Something you may want to look into is a tiller. You have to run them slower than the harrows but they make pretty dirt.


----------



## grouper throat

Occassionally you will find a good quality set at farm auctions. Brown makes a good set. I like the heavier duty tuflines too.

You can cross-cut and heavily offset the harrows and get alot more of that bermuda. I use to have to deal with patches of it alot in my fields. If nothing else, gas it with the offset and throw a layer of soil over it lol


----------



## Crakajak

Ihunt said:


> Something you may want to look into is a tiller. You have to run them slower than the harrows but they make pretty dirt.



This is what i did.


----------



## 7mmMag

I use a howsk scalloped 16 disc behind 30 horse 4x4 new holland. It will tear up anything I drag it across. Best money I have ever spent on a plow.


----------



## DEERSLAYERJOHN

chefrific said:


> What is the issue(s) with Mahindra?



 x2


----------



## sea trout

Thanks very much for the info everyone!!!!!!!
Sounds like there's some good brands of box harrows out there....i'll try to find them!

So, the 37 horse Kubota 4x4 we have the fortunate luxury of borrowing sometimes has no problem pulling the 5 ft box harrows that we are also so fortunate to borrow at times.
The cutting disk on the harrows are angled aggressive and the 37 horse tractor pulls them at 2900 to 3000 rpm's very easily, with no strain. (in my not very experienced thinking that's what it appears)

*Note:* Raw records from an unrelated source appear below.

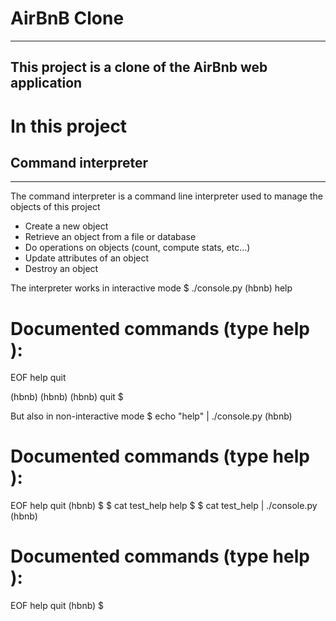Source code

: # AirBnB Clone
---------------
## This project is a clone of the AirBnb web application

# In this project
## Command interpreter
----------------------

The command interpreter is a command line interpreter used to manage the objects of this project
- Create a new object
- Retrieve an object from a file or database
- Do operations on objects (count, compute stats, etc…)
- Update attributes of an object
- Destroy an object

The interpreter works in interactive mode
$ ./console.py
(hbnb) help

Documented commands (type help <topic>):
========================================
EOF  help  quit

(hbnb) 
(hbnb) 
(hbnb) quit
$

But also in non-interactive mode
$ echo "help" | ./console.py
(hbnb)

Documented commands (type help <topic>):
========================================
EOF  help  quit
(hbnb) 
$
$ cat test_help
help
$
$ cat test_help | ./console.py
(hbnb)

Documented commands (type help <topic>):
========================================
EOF  help  quit
(hbnb) 
$

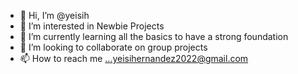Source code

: - 👋 Hi, I’m @yeisih
- 👀 I’m interested in Newbie Projects
- 🌱 I’m currently learning all the basics to have a strong foundation
- 💞️ I’m looking to collaborate on group projects
- 📫 How to reach me ...yeisihernandez2022@gmail.com

<!---
yeisih/yeisih is a ✨ special ✨ repository because its `README.md` (this file) appears on your GitHub profile.
You can click the Preview link to take a look at your changes.
--->
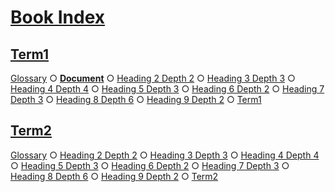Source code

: # [Book Index](#book-index)

## [Term1](#term1)

[Glossary][1] ○ [**Document**][2] ○ [Heading 2 Depth 2][3] ○ [Heading 3 Depth 3][4] ○ [Heading 4 Depth 4][5] ○ [Heading 5 Depth 3][6] ○ [Heading 6 Depth 2][7] ○ [Heading 7 Depth 3][8] ○ [Heading 8 Depth 6][9] ○ [Heading 9 Depth 2][10] ○ [Term1][11]

## [Term2](#term2)

[Glossary][12] ○ [Heading 2 Depth 2][3] ○ [Heading 3 Depth 3][4] ○ [Heading 4 Depth 4][5] ○ [Heading 5 Depth 3][6] ○ [Heading 6 Depth 2][7] ○ [Heading 7 Depth 3][8] ○ [Heading 8 Depth 6][9] ○ [Heading 9 Depth 2][10] ○ [Term2][13]

[1]: ./glossary.md#term1 "Term1 description."

[2]: ./document-terms.md#document

[3]: ./document-terms.md#heading-2-depth-2

[4]: ./document-terms.md#heading-3-depth-3

[5]: ./document-terms.md#heading-4-depth-4

[6]: ./document-terms.md#heading-5-depth-3

[7]: ./document-terms.md#heading-6-depth-2

[8]: ./document-terms.md#heading-7-depth-3

[9]: ./document-terms.md#heading-8-depth-6

[10]: ./document-terms.md#heading-9-depth-2

[11]: ./glossary.md#term1

[12]: ./glossary.md#term2 "Term2 description."

[13]: ./glossary.md#term2
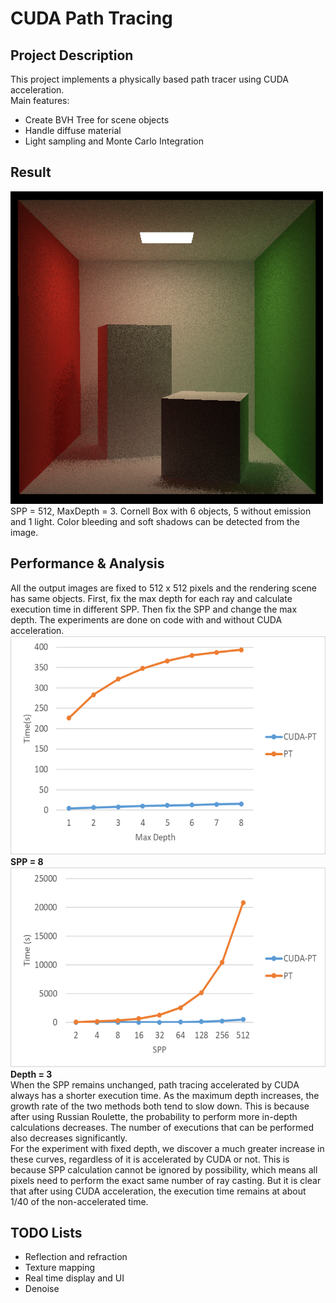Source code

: # CUDA Path Tracing
## Project Description
This project implements a physically based path tracer using CUDA acceleration.  
Main features:  
- Create BVH Tree for scene objects
- Handle diffuse material
- Light sampling and Monte Carlo Integration

## Result
<img src="img/spp512_d3.png" width="500"  /> 
SPP = 512, MaxDepth = 3. Cornell Box with 6 objects, 5 without emission and 1 light. Color bleeding and soft shadows can be detected from the image.  

## Performance & Analysis
All the output images are fixed to 512 x 512 pixels and the rendering scene has same objects.
First, fix the max depth for each ray and calculate execution time in different SPP. Then fix the SPP and change the max depth. The experiments are done on code with  and without CUDA acceleration.  
<img src="img/fix_spp.png" height="350"  />  
**SPP = 8**  
<img src="img/fix_depth.png" height="320"  />  
**Depth = 3**  
When the SPP remains unchanged, path tracing accelerated by CUDA always has a shorter
execution time. As the maximum depth increases, the growth rate of the two methods both tend to slow down. This is because after using Russian Roulette, the probability to perform more in-depth calculations decreases. The number of executions that can be performed also decreases significantly.  
For the experiment with fixed depth, we discover a much greater increase in  these curves, regardless of it is accelerated by CUDA or not. This is because SPP calculation cannot be ignored by possibility, which means all pixels need to perform the exact same number of ray casting. But it is clear that after using CUDA acceleration, the execution
time remains at about 1/40 of the non-accelerated time.   

## TODO Lists
- Reflection and refraction
- Texture mapping
- Real time display and UI
- Denoise
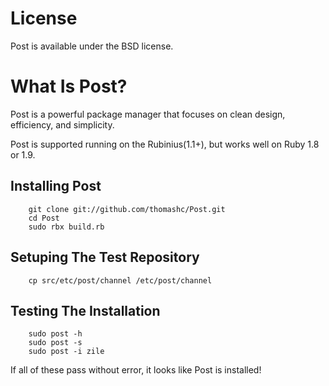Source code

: # License

Post is available under the BSD license.

# What Is Post?

Post is a powerful package manager that focuses on clean design, efficiency, and simplicity.

Post is supported running on the Rubinius(1.1+), but works well on Ruby 1.8 or 1.9.

## Installing Post

        git clone git://github.com/thomashc/Post.git
        cd Post
        sudo rbx build.rb

## Setuping The Test Repository

        cp src/etc/post/channel /etc/post/channel

## Testing The Installation

        sudo post -h
        sudo post -s
        sudo post -i zile

If all of these pass without error, it looks like Post is installed!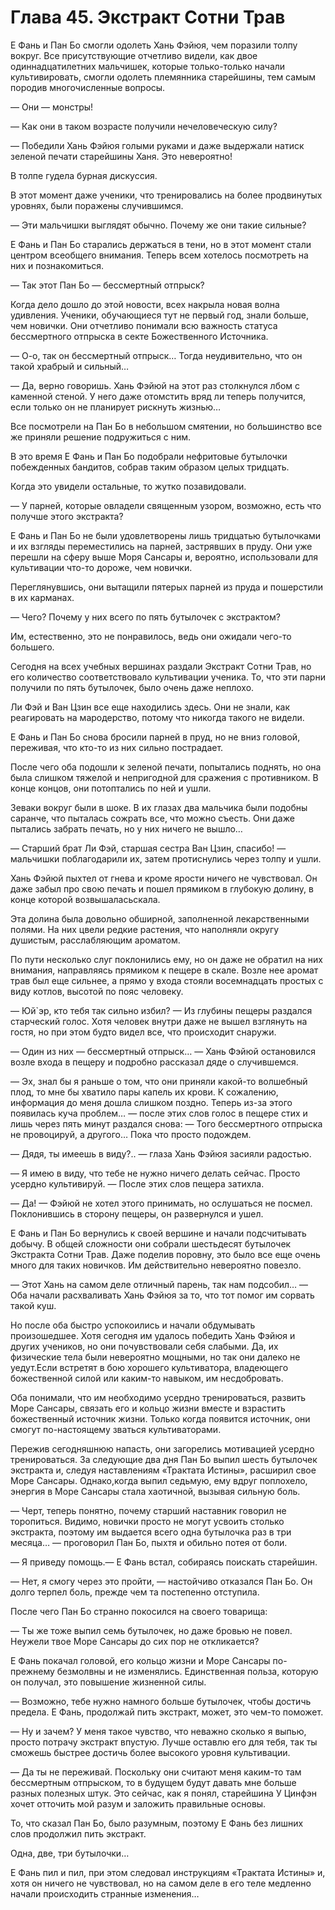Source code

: # Глава 45. Экстракт Сотни Трав


Е Фань и Пан Бо смогли одолеть Хань Фэйюя, чем поразили толпу вокруг. Все присутствующие отчетливо видели, как двое одиннадцатилетних мальчишек, которые только-только начали культивировать, смогли одолеть племянника старейшины, тем самым породив многочисленные вопросы.

— Они — монстры!

— Как они в таком возрасте получили нечеловеческую силу?

— Победили Хань Фэйюя голыми руками и даже выдержали натиск зеленой печати старейшины Ханя. Это невероятно!

В толпе гудела бурная дискуссия.

В этот момент даже ученики, что тренировались на более продвинутых уровнях, были поражены случившимся.

— Эти мальчишки выглядят обычно. Почему же они такие сильные?

Е Фань и Пан Бо старались держаться в тени, но в этот момент стали центром всеобщего внимания. Теперь всем хотелось посмотреть на них и познакомиться.

— Так этот Пан Бо — бессмертный отпрыск?

Когда дело дошло до этой новости, всех накрыла новая волна удивления. Ученики, обучающиеся тут не первый год, знали больше, чем новички. Они отчетливо понимали всю важность статуса бессмертного отпрыска в секте Божественного Источника.

— О-о, так он бессмертный отпрыск… Тогда неудивительно, что он такой храбрый и сильный…

— Да, верно говоришь. Хань Фэйюй на этот раз столкнулся лбом с каменной стеной. У него даже отомстить вряд ли теперь получится, если только он не планирует рискнуть жизнью…

Все посмотрели на Пан Бо в небольшом смятении, но большинство все же приняли решение подружиться с ним.

В это время Е Фань и Пан Бо подобрали нефритовые бутылочки побежденных бандитов, собрав таким образом целых тридцать.

Когда это увидели остальные, то жутко позавидовали.

— У парней, которые овладели священным узором, возможно, есть что получше этого экстракта?

Е Фань и Пан Бо не были удовлетворены лишь тридцатью бутылочками и их взгляды переместились на парней, застрявших в пруду. Они уже перешли на сферу выше Моря Сансары и, вероятно, использовали для культивации что-то дороже, чем новички.

Переглянувшись, они вытащили пятерых парней из пруда и пошерстили в их карманах.

— Чего? Почему у них всего по пять бутылочек с экстрактом?

Им, естественно, это не понравилось, ведь они ожидали чего-то большего.

Сегодня на всех учебных вершинах раздали Экстракт Сотни Трав, но его количество соответствовало культивации ученика. То, что эти парни получили по пять бутылочек, было очень даже неплохо.

Ли Фэй и Ван Цзин все еще находились здесь. Они не знали, как реагировать на мародерство, потому что никогда такого не видели.

Е Фань и Пан Бо снова бросили парней в пруд, но не вниз головой, переживая, что кто-то из них сильно пострадает.

После чего оба подошли к зеленой печати, попытались поднять, но она была слишком тяжелой и непригодной для сражения с противником. В конце концов, они потоптались по ней и ушли.

Зеваки вокруг были в шоке. В их глазах два мальчика были подобны саранче, что пыталась сожрать все, что можно съесть. Они даже пытались забрать печать, но у них ничего не вышло…

— Старший брат Ли Фэй, старшая сестра Ван Цзин, спасибо! — мальчишки поблагодарили их, затем протиснулись через толпу и ушли.

Хань Фэйюй пыхтел от гнева и кроме ярости ничего не чувствовал. Он даже забыл про свою печать и пошел прямиком в глубокую долину, в конце которой возвышаласьскала.

Эта долина была довольно обширной, заполненной лекарственными полями. На них цвели редкие растения, что наполняли округу душистым, расслабляющим ароматом.

По пути несколько слуг поклонились ему, но он даже не обратил на них внимания, направляясь прямиком к пещере в скале. Возле нее аромат трав был еще сильнее, а прямо у входа стояли восемнадцать простых с виду котлов, высотой по пояс человеку.

— Юй`эр, кто тебя так сильно избил? — Из глубины пещеры раздался старческий голос. Хотя человек внутри даже не вышел взглянуть на гостя, но при этом будто видел все, что происходит снаружи.

— Один из них — бессмертный отпрыск… — Хань Фэйюй остановился возле входа в пещеру и подробно рассказал дяде о случившемся.

— Эх, знал бы я раньше о том, что они приняли какой-то волшебный плод, то мне бы хватило пары капель их крови. К сожалению, информация до меня дошла слишком поздно. Теперь из-за этого появилась куча проблем… — после этих слов голос в пещере стих и лишь через пять минут раздался снова: — Того бессмертного отпрыска не провоцируй, а другого… Пока что просто подождем.

— Дядя, ты имеешь в виду?.. — глаза Хань Фэйюя засияли радостью.

— Я имею в виду, что тебе не нужно ничего делать сейчас. Просто усердно культивируй. — После этих слов пещера затихла.

— Да! — Фэйюй не хотел этого принимать, но ослушаться не посмел. Поклонившись в сторону пещеры, он развернулся и ушел.

Е Фань и Пан Бо вернулись к своей вершине и начали подсчитывать добычу. В общей сложности они собрали шестьдесят бутылочек Экстракта Сотни Трав. Даже поделив поровну, это было все еще очень много для таких новичков. Им действительно невероятно повезло.

— Этот Хань на самом деле отличный парень, так нам подсобил… — Оба начали расхваливать Хань Фэйюя за то, что тот помог им сорвать такой куш.

Но после оба быстро успокоились и начали обдумывать произошедшее. Хотя сегодня им удалось победить Хань Фэйюя и других учеников, но они почувствовали себя слабыми. Да, их физические тела были невероятно мощными, но так они далеко не уедут.Если встретят в бою хорошего культиватора, владеющего божественной силой или каким-то навыком, им несдобровать.

Оба понимали, что им необходимо усердно тренироваться, развить Море Сансары, связать его и кольцо жизни вместе и взрастить божественный источник жизни. Только когда появится источник, они смогут по-настоящему зваться культиваторами.

Пережив сегодняшнюю напасть, они загорелись мотивацией усердно тренироваться. За следующие два дня Пан Бо выпил шесть бутылочек экстракта и, следуя наставлениям «Трактата Истины», расширил свое Море Сансары. Однако,когда выпил седьмую, ему вдруг поплохело, энергия в Море Сансары стала хаотичной, вызывая сильную боль.

— Черт, теперь понятно, почему старший наставник говорил не торопиться. Видимо, новички просто не могут усвоить столько экстракта, поэтому им выдается всего одна бутылочка раз в три месяца… — проговорил Пан Бо, пыхтя и обильно потея от боли.

— Я приведу помощь.— Е Фань встал, собираясь поискать старейшин.

— Нет, я смогу через это пройти, — настойчиво отказался Пан Бо. Он долго терпел боль, прежде чем та постепенно отступила.

После чего Пан Бо странно покосился на своего товарища: 

— Ты же тоже выпил семь бутылочек, но даже бровью не повел. Неужели твое Море Сансары до сих пор не откликается?

Е Фань покачал головой, его кольцо жизни и Море Сансары по-прежнему безмолвны и не изменялись. Единственная польза, которую он получал, это повышение жизненной силы.

— Возможно, тебе нужно намного больше бутылочек, чтобы достичь предела. Е Фань, продолжай пить экстракт, может, это чем-то поможет.

— Ну и зачем? У меня такое чувство, что неважно сколько я выпью, просто потрачу экстракт впустую. Лучше оставлю его для тебя, так ты сможешь быстрее достичь более высокого уровня культивации.

— Да ты не переживай. Поскольку они считают меня каким-то там бессмертным отпрыском, то в будущем будут давать мне больше разных полезных штук. Это сейчас, как я понял, старейшина У Цинфэн хочет отточить мой разум и заложить правильные основы.

То, что сказал Пан Бо, было разумным, поэтому Е Фань без лишних слов продолжил пить экстракт.

Одна, две, три бутылочки…

Е Фань пил и пил, при этом следовал инструкциям «Трактата Истины» и, хотя он ничего не чувствовал, но на самом деле в его теле медленно начали происходить странные изменения…
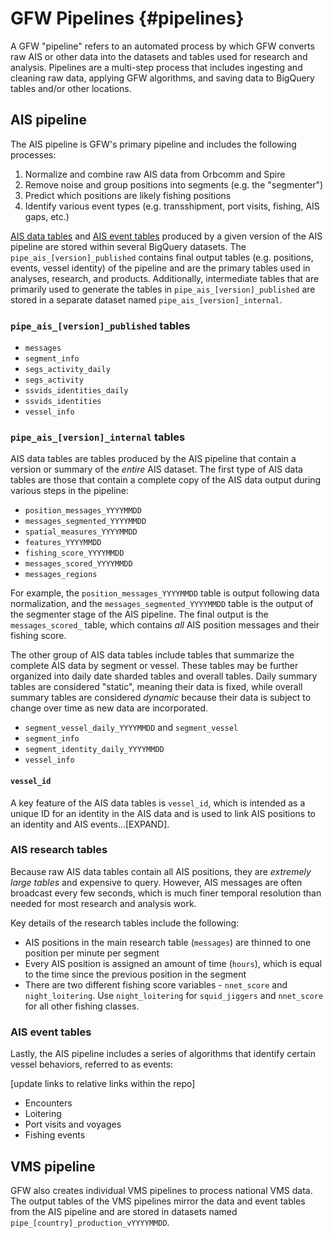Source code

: # GFW Pipelines {#pipelines}

A GFW "pipeline" refers to an automated process by which GFW converts raw AIS or other data into the datasets and tables used for research and analysis. Pipelines are a multi-step process that includes ingesting and cleaning raw data, applying GFW algorithms, and saving data to BigQuery tables and/or other locations. 
 
## AIS pipeline

The AIS pipeline is GFW's primary pipeline and includes the following processes:

1. Normalize and combine raw AIS data from Orbcomm and Spire
2. Remove noise and group positions into segments (e.g. the "segmenter") 
3. Predict which positions are likely fishing positions
4. Identify various event types (e.g. transshipment, port visits, fishing, AIS gaps, etc.) 

[AIS data tables](#AIS-data-tables) and [AIS event tables](#AIS-event-tables) produced by a given version of the AIS pipeline are stored within several BigQuery datasets. The `pipe_ais_[version]_published` contains final output tables (e.g. positions, events, vessel identity) of the pipeline and are the primary tables used in analyses, research, and products. Additionally, intermediate tables that are primarily used to generate the tables in `pipe_ais_[version]_published` are stored in a separate dataset named `pipe_ais_[version]_internal`.   


### `pipe_ais_[version]_published` tables

+ `messages`
+ `segment_info`
+ `segs_activity_daily`
+ `segs_activity`
+ `ssvids_identities_daily`
+ `ssvids_identities`
+ `vessel_info`

### `pipe_ais_[version]_internal` tables

AIS data tables are tables produced by the AIS pipeline that contain a version or summary of the *entire* AIS dataset. The first type of AIS data tables are those that contain a complete copy of the AIS data output during various steps in the pipeline: 

+ `position_messages_YYYYMMDD`
+ `messages_segmented_YYYYMMDD`
+ `spatial_measures_YYYYMMDD`
+ `features_YYYYMMDD`
+ `fishing_score_YYYYMMDD`
+ `messages_scored_YYYYMMDD`
+ `messages_regions`

For example, the `position_messages_YYYYMMDD` table is output following data normalization, and the `messages_segmented_YYYYMMDD` table is the output of the segmenter stage of the AIS pipeline. The final output is the `messages_scored_` table, which contains *all* AIS position messages and their fishing score.

The other group of AIS data tables include tables that summarize the complete AIS data by segment or vessel. These tables may be further organized into daily date sharded tables and overall tables. Daily summary tables are considered "static", meaning their data is fixed, while overall summary tables are considered *dynamic* because their data is subject to change over time as new data are incorporated.   

+ `segment_vessel_daily_YYYYMMDD` and `segment_vessel`
+ `segment_info`
+ `segment_identity_daily_YYYYMMDD`
+ `vessel_info`

#### `vessel_id`

A key feature of the AIS data tables is `vessel_id`, which is intended as a unique ID for an identity in the AIS data and is used to link AIS positions to an identity and AIS events...[EXPAND].

### AIS research tables

Because raw AIS data tables contain all AIS positions, they are *extremely large tables* and expensive to query. However, AIS messages are often broadcast every few seconds, which is much finer temporal resolution than needed for most research and analysis work. 

Key details of the research tables include the following:
+ AIS positions in the main research table (`messages`) are thinned to one position per minute per segment
+ Every AIS position is assigned an amount of time (`hours`), which is equal to the time since the previous position in the segment
+ There are two different fishing score variables - `nnet_score` and `night_loitering`. Use `night_loitering` for  `squid_jiggers` and `nnet_score` for all other fishing classes.

### AIS event tables

Lastly, the AIS pipeline includes a series of algorithms that identify certain vessel behaviors, referred to as events:

[update links to relative links within the repo]

+ Encounters
+ Loitering
+ Port visits and voyages
+ Fishing events

## VMS pipeline

GFW also creates individual VMS pipelines to process national VMS data. The output tables of the VMS pipelines mirror the data and event tables from the AIS pipeline and are stored in datasets named `pipe_[country]_production_vYYYYMMDD`.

So how much difference would 6 ft harrows make on a tractor that size??
The tractors I'll be choosing from this fall is a used john deere 1070 4x4 with 39hp. That's my first choice but I won't know if it's avail until sept. ( my customer has it, and if a land deal goes through for him in sept he's gonna get a bigger cab tractor)
If I cant get his my next choice would be a new Kubota L3800 or a used Kubota L4400.
How would these tractors fair with 6ft box harrows compared to 5ft?
Or would it be best to stay with 5 for any other reason?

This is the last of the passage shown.